* _Task requirements_: Print all of the data below exactly as it appears, leaving out every image.

Data under study: Begin

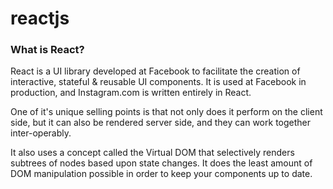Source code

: # reactjs


<link rel="stylesheet" href="https://maxcdn.bootstrapcdn.com/bootstrap/3.3.7/css/bootstrap.min.css">
<div class="panel-heading">
<h3 class="panel-title">What is React?</h3>
</div>
<div class="panel-body">
<div class="row">
    <div class="col-md-6">
    <p>
React is a UI library developed at Facebook to facilitate the creation of interactive, stateful &amp; reusable UI components. It is used at Facebook in production, and Instagram.com is written entirely in React.  
</p>
<p>
One of it's unique selling points is that not only does it perform on the client side, but it can also be rendered server side, and they can work together inter-operably.
</p>
<p>
It also uses a concept called the Virtual DOM that selectively renders subtrees of nodes based upon state changes. It does the least amount of DOM manipulation possible in order to keep your components up to date.
</p>
        <!-- <div class="col-md-6">
        </div>
        <div class="col-md-6">
        </div> -->
    </div>
</div>
</div>

<script src="https://maxcdn.bootstrapcdn.com/bootstrap/3.3.7/js/bootstrap.min.js"></script>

Data under study: End

* _Solution_:
Source code

: # reactjs


<link rel="stylesheet" href="https://maxcdn.bootstrapcdn.com/bootstrap/3.3.7/css/bootstrap.min.css">
<div class="panel-heading">
<h3 class="panel-title">What is React?</h3>
</div>
<div class="panel-body">
<div class="row">
    <div class="col-md-6">
    <p>
React is a UI library developed at Facebook to facilitate the creation of interactive, stateful &amp; reusable UI components. It is used at Facebook in production, and Instagram.com is written entirely in React.  
</p>
<p>
One of it's unique selling points is that not only does it perform on the client side, but it can also be rendered server side, and they can work together inter-operably.
</p>
<p>
It also uses a concept called the Virtual DOM that selectively renders subtrees of nodes based upon state changes. It does the least amount of DOM manipulation possible in order to keep your components up to date.
</p>
        <!-- <div class="col-md-6">
        </div>
        <div class="col-md-6">
        </div> -->
    </div>
</div>
</div>

<script src="https://maxcdn.bootstrapcdn.com/bootstrap/3.3.7/js/bootstrap.min.js"></script>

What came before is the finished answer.